Quarta-feira, 17 de Setembro de 2008
O Poder do Amor
Sofia disse sobre Paixão ou Amor? na Quarta-feira, 17 de Setembro de 2008 às 16:25:

     

 

Luisa
Tantas vezes a visito e leio atentamente tudo o k escreve..talvez por me identificar consigo em algumas coisas,senão todas...
È bom saber que alguém nos "escuta" e tem uma palavra a dizer-nos quando procuramos ajuda neste mundo virtual que a cada dia que passa vai ganhando espaço na nossa vida.
Digo isto porque hoje me sinto impotente e triste perante uma circunstancia adversa que eu julgava ultrapassada.
Apesar de ter muitos amigos, a minha voz parece não querer soltar-se e repetir aquilo k me atormenta.
Tenho medo de que alguém muito querido se perca, não tenha mais forças para lutar contra uma doença após já o ter feito com todas as suas forças e vencido...embora momentaneamente.
Para quem só tinha poucos meses de vida, resistiu 7 anos, foi dificil e doloroso, mas . vive!Tornou a sorrir, e eu tive a felicidade de lhe dar uma netinha ...a luz dos olhos dele!
E agora, passados 7 anos, aí está ele de volta...o famoso tumor no colon ...e ...até onde iremos chegar?
Até onde eu consigo ter animo e força paar transmitir-lhe?
Sinto-me envergonhada por parecer cobarde ...desculpe !Hoje só consigo chorar como uma criança que não quer perder os eu porto de abrigo...

Sofia,

Não há forma de diminuir a dor, não há existe maneira alguma de nos prepararmos para a partida de alguém que amamos, e muito menos para ver o sofrimento físico e psicológico sentindo-nos totalmente inúteis, incapazes de minorar ajudar a quem amamos.

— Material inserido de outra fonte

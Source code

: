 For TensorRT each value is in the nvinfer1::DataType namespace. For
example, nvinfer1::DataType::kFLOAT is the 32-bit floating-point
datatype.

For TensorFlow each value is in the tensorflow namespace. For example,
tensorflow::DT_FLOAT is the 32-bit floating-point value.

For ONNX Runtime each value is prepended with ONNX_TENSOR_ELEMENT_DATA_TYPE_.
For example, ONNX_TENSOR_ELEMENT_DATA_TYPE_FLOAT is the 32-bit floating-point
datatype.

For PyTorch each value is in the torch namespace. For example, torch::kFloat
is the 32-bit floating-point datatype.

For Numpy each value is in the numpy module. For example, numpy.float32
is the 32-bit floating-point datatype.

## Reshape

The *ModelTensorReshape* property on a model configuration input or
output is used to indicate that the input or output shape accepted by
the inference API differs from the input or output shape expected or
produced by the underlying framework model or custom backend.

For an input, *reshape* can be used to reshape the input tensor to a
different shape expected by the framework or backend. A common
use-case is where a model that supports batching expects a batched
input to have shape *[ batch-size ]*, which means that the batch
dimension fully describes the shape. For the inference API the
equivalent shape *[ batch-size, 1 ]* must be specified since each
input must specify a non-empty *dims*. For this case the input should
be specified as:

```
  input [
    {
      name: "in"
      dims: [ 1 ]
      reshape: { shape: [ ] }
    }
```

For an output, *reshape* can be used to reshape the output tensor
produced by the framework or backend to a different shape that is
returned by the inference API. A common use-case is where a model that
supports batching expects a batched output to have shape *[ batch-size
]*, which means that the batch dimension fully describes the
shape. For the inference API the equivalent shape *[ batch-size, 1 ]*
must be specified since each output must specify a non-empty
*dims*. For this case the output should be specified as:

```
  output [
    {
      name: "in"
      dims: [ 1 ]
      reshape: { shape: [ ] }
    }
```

E por isso mesmo, as lágrimas devem correr livremente, temos todo o direito à revolta e à tristeza.

Mas, tenho para mim que só morre verdadeiramente quem não é amado.

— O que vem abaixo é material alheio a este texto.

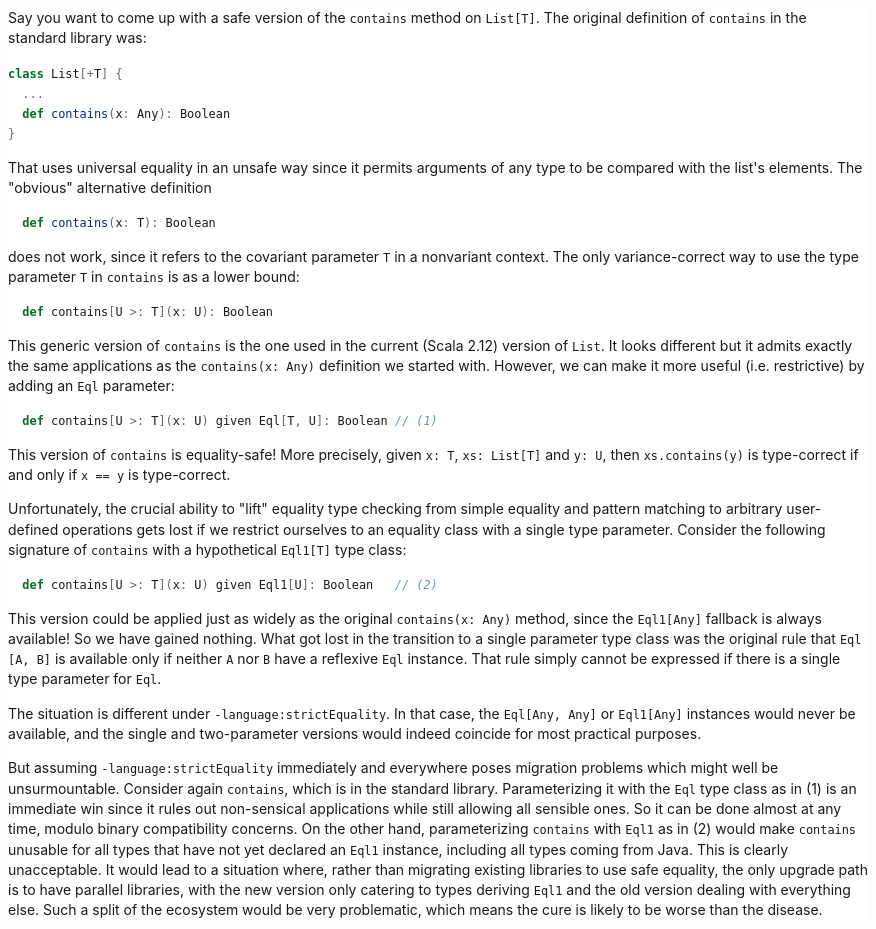 Say you want to come up with a safe version of the `contains` method on `List[T]`. The original definition of `contains` in the standard library was:
```scala
class List[+T] {
  ...
  def contains(x: Any): Boolean
}
```
That uses universal equality in an unsafe way since it permits arguments of any type to be compared with the list's elements. The "obvious" alternative definition
```scala
  def contains(x: T): Boolean
```
does not work, since it refers to the covariant parameter `T` in a nonvariant context. The only variance-correct way to use the type parameter `T` in `contains` is as a lower bound:
```scala
  def contains[U >: T](x: U): Boolean
```
This generic version of `contains` is the one used in the current (Scala 2.12) version of `List`.
It looks different but it admits exactly the same applications as the `contains(x: Any)` definition we started with.
However, we can make it more useful (i.e. restrictive) by adding an `Eql` parameter:
```scala
  def contains[U >: T](x: U) given Eql[T, U]: Boolean // (1)
```
This version of `contains` is equality-safe! More precisely, given
`x: T`, `xs: List[T]` and `y: U`, then `xs.contains(y)` is type-correct if and only if
`x == y` is type-correct.

Unfortunately, the crucial ability to "lift" equality type checking from simple equality and pattern matching to arbitrary user-defined operations gets lost if we restrict ourselves to an equality class with a single type parameter. Consider the following signature of `contains` with a hypothetical `Eql1[T]` type class:
```scala
  def contains[U >: T](x: U) given Eql1[U]: Boolean   // (2)
```
This version could be applied just as widely as the original `contains(x: Any)` method,
since the `Eql1[Any]` fallback is always available! So we have gained nothing. What got lost in the transition to a single parameter type class was the original rule that `Eql[A, B]` is available only if neither `A` nor `B` have a reflexive `Eql` instance. That rule simply cannot be expressed if there is a single type parameter for `Eql`.

The situation is different under `-language:strictEquality`. In that case,
the `Eql[Any, Any]` or `Eql1[Any]` instances would never be available, and the
single and two-parameter versions would indeed coincide for most practical purposes.

But assuming `-language:strictEquality` immediately and everywhere poses migration problems which might well be unsurmountable. Consider again `contains`, which is in the standard library. Parameterizing it with the `Eql` type class as in (1) is an immediate win since it rules out non-sensical applications while still allowing all sensible ones.
So it can be done almost at any time, modulo binary compatibility concerns.
On the other hand, parameterizing `contains` with `Eql1` as in (2) would make `contains`
unusable for all types that have not yet declared an `Eql1` instance, including all
types coming from Java. This is clearly unacceptable. It would lead to a situation where,
rather than migrating existing libraries to use safe equality, the only upgrade path is to have parallel libraries, with the new version only catering to types deriving `Eql1` and the old version dealing with everything else. Such a split of the ecosystem would be very problematic, which means the cure is likely to be worse than the disease.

Porque ainda hoje conservo viva a memória do meu pai que partiu aos 51 e que me acompanha todos os dias, ao longo da vida.

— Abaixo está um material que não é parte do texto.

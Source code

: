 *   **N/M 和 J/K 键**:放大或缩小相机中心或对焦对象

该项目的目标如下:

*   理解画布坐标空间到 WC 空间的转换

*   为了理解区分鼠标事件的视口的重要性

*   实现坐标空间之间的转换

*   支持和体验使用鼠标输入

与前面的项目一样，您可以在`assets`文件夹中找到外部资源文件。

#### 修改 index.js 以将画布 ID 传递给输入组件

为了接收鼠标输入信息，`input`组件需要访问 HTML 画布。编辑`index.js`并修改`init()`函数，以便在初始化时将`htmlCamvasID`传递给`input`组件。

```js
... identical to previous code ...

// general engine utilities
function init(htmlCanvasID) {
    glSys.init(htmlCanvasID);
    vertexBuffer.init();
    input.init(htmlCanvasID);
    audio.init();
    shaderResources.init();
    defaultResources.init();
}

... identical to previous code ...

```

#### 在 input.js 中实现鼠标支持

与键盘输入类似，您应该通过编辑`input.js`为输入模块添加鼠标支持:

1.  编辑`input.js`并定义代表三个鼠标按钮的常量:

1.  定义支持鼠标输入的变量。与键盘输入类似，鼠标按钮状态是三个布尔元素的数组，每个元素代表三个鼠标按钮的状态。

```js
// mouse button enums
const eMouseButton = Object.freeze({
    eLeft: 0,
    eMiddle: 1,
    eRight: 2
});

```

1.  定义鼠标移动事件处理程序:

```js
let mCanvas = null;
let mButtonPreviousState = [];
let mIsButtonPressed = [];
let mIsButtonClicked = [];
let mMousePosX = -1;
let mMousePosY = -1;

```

Mas querida Sofia, ainda que o meu conselho ( se tal lhe posso chamar) seja doloroso e em nada a alivie neste momento, peço-lhe que faça o que eu não tive oportunidade para fazer: Diga-lhe quanto o ama, diga-lhe tudo o que guarda dentro do seu coração, sem vergonha ou pudor.

Aproveite até ao limite o tempo disponível a dois, e recorde esse amor que sinto nas suas palavras, relembre-o com ele, e saboreiem os dois um amor que será eterno.

 

Só e quando chegar o momento de dizer adeus, só ai poderá recolher-se dentro de si mesma e então, saber que não ficou nada por dizer, e chorara a saudade.

 

O poder do amor é infinito.

E, mesmo para alguém como eu, cuja fé é fraca, acredito que de alguma forma inexplicável existe mais do que esta vida e esta dimensão e que até hoje sempre fui protegida pelo meu pai.

Peço desculpa por não poder ser de maior ajuda.

Mas não duvido que a Sofia seja capaz de tudo isto e muito mais.

Pobres dos que não amam e não são amados.

Pobres dos que passam por esta vida sem conhecer o sofrimento que o verdadeiro amor transporta.